Abstract

The percentage of melanoma patients diagnosed at an early stage is increasing. Many of these patients, particularly those with primary tumors thicker than 1.5 mm, harbor occult metastases in regional nodes and are eligible for regional lymphadenectomy as part of their primary management. Until the results of recently completed prospective randomized trials are available the role for elective lymphadenectomy in terms of survival benefit remains a controversial issue. A new technique, intraoperative lymphatic mapping and sentinel node biopsy, has emerged as a simple way to determine whether or not metastatic disease is present. An intradermal injection of a vital blue dye at the site of the primary tumor allows identification of a "sentinel" node in the regional basin.

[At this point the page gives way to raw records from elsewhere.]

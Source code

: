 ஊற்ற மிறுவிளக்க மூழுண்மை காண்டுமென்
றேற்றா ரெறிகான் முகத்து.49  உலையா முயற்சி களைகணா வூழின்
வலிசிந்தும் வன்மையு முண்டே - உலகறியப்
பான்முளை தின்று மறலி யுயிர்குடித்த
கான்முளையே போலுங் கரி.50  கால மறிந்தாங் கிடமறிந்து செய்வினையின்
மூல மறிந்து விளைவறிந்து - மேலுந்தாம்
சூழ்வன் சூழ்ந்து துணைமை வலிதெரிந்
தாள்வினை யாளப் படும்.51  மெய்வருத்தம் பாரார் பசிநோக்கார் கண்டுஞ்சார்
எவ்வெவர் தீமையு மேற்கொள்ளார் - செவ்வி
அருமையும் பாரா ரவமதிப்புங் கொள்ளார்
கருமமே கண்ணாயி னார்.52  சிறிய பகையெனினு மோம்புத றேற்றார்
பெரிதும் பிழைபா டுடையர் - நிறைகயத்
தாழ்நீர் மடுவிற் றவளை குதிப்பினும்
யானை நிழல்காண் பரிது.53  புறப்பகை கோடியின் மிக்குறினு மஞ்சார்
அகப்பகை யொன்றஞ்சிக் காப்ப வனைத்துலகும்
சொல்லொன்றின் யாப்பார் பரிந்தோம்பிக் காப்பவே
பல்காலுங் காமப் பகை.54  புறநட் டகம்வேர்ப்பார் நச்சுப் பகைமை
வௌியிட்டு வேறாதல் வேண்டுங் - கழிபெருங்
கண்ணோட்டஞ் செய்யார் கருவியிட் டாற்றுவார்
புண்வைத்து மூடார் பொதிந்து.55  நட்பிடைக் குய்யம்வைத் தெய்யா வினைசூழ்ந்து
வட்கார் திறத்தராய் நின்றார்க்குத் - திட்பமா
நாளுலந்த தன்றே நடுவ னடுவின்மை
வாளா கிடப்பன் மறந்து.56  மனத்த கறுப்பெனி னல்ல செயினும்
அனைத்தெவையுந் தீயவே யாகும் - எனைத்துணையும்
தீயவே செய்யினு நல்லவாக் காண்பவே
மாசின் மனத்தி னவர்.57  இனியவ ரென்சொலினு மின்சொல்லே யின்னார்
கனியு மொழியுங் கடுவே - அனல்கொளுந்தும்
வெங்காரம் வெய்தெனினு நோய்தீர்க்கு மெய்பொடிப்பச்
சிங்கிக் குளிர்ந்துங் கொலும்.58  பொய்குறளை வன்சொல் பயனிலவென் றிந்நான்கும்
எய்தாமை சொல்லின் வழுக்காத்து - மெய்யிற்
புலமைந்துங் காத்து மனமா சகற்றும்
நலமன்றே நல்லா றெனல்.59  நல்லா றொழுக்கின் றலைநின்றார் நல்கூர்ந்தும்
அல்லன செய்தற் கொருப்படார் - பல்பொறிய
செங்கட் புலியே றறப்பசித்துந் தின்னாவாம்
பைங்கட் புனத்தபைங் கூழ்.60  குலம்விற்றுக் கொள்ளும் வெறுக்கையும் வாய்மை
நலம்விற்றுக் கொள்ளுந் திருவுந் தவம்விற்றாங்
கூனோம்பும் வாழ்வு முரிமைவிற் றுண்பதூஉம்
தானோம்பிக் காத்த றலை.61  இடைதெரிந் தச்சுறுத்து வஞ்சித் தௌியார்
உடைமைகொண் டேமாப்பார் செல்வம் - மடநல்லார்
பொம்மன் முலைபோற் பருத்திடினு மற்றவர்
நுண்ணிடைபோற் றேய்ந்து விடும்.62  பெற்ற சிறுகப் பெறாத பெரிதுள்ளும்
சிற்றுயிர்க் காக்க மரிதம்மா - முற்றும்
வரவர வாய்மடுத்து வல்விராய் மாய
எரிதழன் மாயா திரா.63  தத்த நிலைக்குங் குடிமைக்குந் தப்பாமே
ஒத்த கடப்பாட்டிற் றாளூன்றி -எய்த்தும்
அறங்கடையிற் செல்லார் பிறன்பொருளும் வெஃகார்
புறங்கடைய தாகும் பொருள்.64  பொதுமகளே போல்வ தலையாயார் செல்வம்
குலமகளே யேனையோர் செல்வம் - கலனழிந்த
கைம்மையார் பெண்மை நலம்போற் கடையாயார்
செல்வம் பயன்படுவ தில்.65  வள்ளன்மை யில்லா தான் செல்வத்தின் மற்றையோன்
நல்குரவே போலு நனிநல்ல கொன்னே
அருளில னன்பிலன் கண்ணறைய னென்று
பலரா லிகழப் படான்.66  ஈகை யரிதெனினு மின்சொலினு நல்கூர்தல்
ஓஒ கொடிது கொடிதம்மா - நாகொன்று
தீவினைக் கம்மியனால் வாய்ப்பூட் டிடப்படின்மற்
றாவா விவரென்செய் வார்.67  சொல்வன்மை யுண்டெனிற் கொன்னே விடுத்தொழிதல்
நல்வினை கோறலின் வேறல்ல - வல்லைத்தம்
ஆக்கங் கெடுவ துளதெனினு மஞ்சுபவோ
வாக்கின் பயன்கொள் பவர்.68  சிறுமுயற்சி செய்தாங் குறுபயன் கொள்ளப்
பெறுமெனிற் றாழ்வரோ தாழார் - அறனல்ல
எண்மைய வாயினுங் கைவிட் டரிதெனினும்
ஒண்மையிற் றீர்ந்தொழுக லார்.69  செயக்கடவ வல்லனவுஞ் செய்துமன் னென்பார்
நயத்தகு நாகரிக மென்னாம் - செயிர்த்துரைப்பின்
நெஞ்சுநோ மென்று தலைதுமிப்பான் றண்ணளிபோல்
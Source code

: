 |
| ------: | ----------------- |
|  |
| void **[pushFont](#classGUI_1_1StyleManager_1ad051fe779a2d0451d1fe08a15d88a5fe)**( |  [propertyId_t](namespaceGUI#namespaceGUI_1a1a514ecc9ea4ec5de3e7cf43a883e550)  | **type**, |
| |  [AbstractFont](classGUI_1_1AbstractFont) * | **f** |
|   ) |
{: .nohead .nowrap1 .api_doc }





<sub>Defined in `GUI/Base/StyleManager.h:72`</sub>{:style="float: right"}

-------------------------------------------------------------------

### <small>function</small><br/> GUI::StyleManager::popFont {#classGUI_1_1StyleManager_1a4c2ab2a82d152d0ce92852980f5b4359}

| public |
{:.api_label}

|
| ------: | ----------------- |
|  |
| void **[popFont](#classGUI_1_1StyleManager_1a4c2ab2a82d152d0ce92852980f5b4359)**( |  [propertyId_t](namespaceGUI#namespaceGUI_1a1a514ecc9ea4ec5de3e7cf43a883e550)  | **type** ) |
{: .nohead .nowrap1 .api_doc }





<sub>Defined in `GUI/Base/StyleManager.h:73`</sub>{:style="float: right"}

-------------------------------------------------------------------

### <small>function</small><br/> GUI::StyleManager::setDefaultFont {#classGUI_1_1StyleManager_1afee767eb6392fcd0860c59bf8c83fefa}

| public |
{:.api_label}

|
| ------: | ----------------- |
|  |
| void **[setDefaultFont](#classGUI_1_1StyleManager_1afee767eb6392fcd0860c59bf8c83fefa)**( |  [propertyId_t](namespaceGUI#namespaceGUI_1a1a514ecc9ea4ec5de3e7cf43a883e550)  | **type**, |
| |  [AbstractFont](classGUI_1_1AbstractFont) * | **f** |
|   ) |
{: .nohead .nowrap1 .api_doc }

A study of 237 patients was recently reported by Morton et al. (Arch Surg 127:392-399, 1992; Surg Oncol Clin North Am 1:247-259, 1992) demonstrating that the sentinel node can be readily identified > 80% of the time and that histologic examination of the node results in at least a 95% accuracy rate in staging the nodal basin for metastases. Our present series substantiates the results of the original study. An international multicenter trial has been proposed to further confirm the accuracy and universal feasibility of this technique. Acceptance of this technique will lead to a selective approach to regional lymphadenectomy, as only patients with proven micrometastases will undergo lymph node dissections. This approach should satisfy both the advocates and the opponents of elective regional lymphadenectomy.